According to the secretary of the Navy's document, the "authority of reference" this board was using in considering Mr. Kerry's record was "Title 10, U.S. Code Section 1162 and 1163. "This section refers to the grounds for involuntary separation from the service. What was being reviewed, then, was Mr. Kerry's involuntary separation from the service. And it couldn't have been an honorable discharge, or there would have been no point in any review at all. The review was likely held to improve Mr. Kerry's status of discharge from a less than honorable discharge to an honorable discharge.
A Kerry campaign spokesman, David Wade, was asked whether Mr. Kerry had ever been a victim of an attempt to deny him an honorable discharge. There has been no response to that inquiry.
The document is dated February 16, 1978. But Mr. Kerry's military commitment began with his six-year enlistment contract with the Navy on February 18, 1966. His commitment should have terminated in 1972. It is highly unlikely that either the man who at that time was a Vietnam Veterans Against the War leader, John Kerry, requested or the Navy accepted an additional six year reserve commitment. And the Claytor document indicates proceedings to reverse a less than honorable discharge that took place sometime prior to February 1978.
The most routine time for Mr. Kerry's discharge would have been at the end of his six-year obligation, in 1972. But how was it most likely to have come about?
Look at the way the question was put. The fact that the flack from the Kerry campaign couldn't respond with an immediate and forceful Heck, no!! says it all.
Bump for later
I don't think the Swifties are going to put out ads that contain things that cannot be documented or are not first hand information. So far, no one has been able to say that anything they have said is untrue and I am sure they prefer to keep it that way.
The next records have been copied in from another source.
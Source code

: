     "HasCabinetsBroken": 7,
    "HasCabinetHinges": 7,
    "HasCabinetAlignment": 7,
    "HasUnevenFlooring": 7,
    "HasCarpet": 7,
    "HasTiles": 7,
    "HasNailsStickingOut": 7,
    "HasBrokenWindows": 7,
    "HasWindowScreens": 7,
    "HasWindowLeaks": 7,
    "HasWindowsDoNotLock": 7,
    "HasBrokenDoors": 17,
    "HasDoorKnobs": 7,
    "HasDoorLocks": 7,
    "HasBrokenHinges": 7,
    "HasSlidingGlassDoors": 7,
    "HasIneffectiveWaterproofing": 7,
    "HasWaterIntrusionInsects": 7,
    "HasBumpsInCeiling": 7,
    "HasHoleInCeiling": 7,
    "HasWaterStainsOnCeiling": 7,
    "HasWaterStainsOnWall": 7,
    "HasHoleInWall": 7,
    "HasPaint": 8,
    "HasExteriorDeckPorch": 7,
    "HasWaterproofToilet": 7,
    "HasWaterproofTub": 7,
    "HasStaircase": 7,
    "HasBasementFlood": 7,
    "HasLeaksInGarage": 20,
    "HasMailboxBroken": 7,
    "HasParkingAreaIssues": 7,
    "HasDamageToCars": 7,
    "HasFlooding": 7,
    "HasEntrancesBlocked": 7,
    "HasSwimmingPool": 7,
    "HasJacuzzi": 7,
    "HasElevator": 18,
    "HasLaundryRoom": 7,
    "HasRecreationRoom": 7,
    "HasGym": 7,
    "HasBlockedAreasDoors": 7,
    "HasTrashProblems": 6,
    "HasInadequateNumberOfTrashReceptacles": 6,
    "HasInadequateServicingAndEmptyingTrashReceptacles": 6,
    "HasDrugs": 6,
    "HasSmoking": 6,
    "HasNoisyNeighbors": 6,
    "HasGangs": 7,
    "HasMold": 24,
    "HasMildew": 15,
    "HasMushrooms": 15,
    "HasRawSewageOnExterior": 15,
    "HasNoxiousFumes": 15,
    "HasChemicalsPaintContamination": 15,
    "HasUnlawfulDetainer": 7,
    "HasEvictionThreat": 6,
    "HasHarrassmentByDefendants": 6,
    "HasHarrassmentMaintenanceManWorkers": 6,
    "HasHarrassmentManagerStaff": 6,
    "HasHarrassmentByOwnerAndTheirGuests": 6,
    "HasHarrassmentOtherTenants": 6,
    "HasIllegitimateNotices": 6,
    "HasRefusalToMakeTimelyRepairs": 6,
This definately needs to be investigated and it seems to me there is enough evidence here that a worthy news organization would use their power and influence and sue to get the information. Information the public deserves, BEFORE they vote.
I'm from down there. I grew up about 60 miles north of N.O. and everyone down there knows that Louisiana is the most crooked state in the Nation. If I wanted to run a shady deed I do it there. Especially back in the 80's no one would even notice or care.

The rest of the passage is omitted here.